Comment 2 for bug 1765241

Revision history for this message
Jay Vosburgh (jvosburgh) wrote :

SRU Justification:

Impact:

 This issue can cause system panics of systems using the
virtio_scsi driver with the affected Ubuntu kernels. The issue manifests
irregularly, as it is timing dependent.

Fix:

 The issue is resolved by adding synchronization between the two
code paths that race with one another.
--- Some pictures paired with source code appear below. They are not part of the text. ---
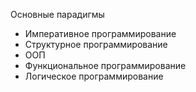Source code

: Основные парадигмы
- Императивное программирование
- Структурное программирование
- ООП
- Функциональное программирование
- Логическое программирование
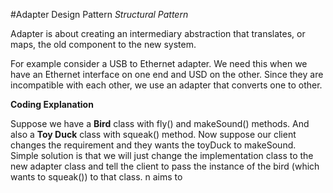 #Adapter Design Pattern 
*Structural Pattern*

Adapter is about creating an intermediary abstraction that translates, or maps, the old component to the new system.

For example consider a USB to Ethernet adapter. We need this when we have an Ethernet interface on one end and USD on the other. Since they are incompatible with each other, we use an adapter 
that converts one to other.

**Coding Explanation**

Suppose we have a **Bird** class with fly() and makeSound() methods. And also a **Toy Duck** class with squeak() method.
Now suppose our client changes the requirement and they wants the toyDuck to makeSound.
Simple solution  is that we will just change the implementation class to the new adapter class and tell the client to pass the instance of the bird (which wants to squeak()) to that class.
n aims to 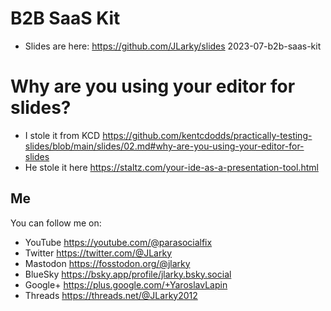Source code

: # B2B SaaS Kit

- Slides are here: https://github.com/JLarky/slides 2023-07-b2b-saas-kit

# Why are you using your editor for slides?

- I stole it from KCD https://github.com/kentcdodds/practically-testing-slides/blob/main/slides/02.md#why-are-you-using-your-editor-for-slides
- He stole it here https://staltz.com/your-ide-as-a-presentation-tool.html

## Me

You can follow me on:

- YouTube https://youtube.com/@parasocialfix
- Twitter https://twitter.com/@JLarky
- Mastodon https://fosstodon.org/@jlarky
- BlueSky https://bsky.app/profile/jlarky.bsky.social
- Google+ https://plus.google.com/+YaroslavLapin
- Threads https://threads.net/@JLarky2012

<!-- One of these closed 4 years ago and the other opened yesterday, I don't remember which is which at this point -->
The most straightforward fix
is to have the code wait for any outstanding
requests to drain prior to freeing the target structure, e.g.,

--- a/drivers/scsi/virtio_scsi.c
+++ b/drivers/scsi/virtio_scsi.c
@@ -762,6 +762,10 @@ static int virtscsi_target_alloc(struct scsi_target *starget)
 static void virtscsi_target_destroy(struct scsi_target *starget)
 {
        struct virtio_scsi_target_state *tgt = starget->hostdata;
+
+ /* we can race with concurrent virtscsi_complete_cmd */
+ while (atomic_read(&tgt->reqs))
+ cpu_relax();
        kfree(tgt);
 }

An alternative fix that was considered is to use a synchronize_rcu_expedited
call, as that is the functionality that blocks the race in unaffected kernels.
However, some call paths into virtscsi_target_destroy may hold mutexes that
are not held by the upstream RCU sync calls (which enter via the block layer).
For this reason the more confined fix described above was chosen.

Testcase:

This reproduces on Google Cloud, using the current, unmodified
ubuntu-1404-lts image (with the Ubuntu 4.4 kernel). Using the two attached
scripts, run e.g.

  ./create_shutdown_instance.sh 100

to create 100 instances. If an instance runs its startup script
successfully, it'll shut itself down right away. So instances that are
still running after a few minutes likely demonstrate this problem.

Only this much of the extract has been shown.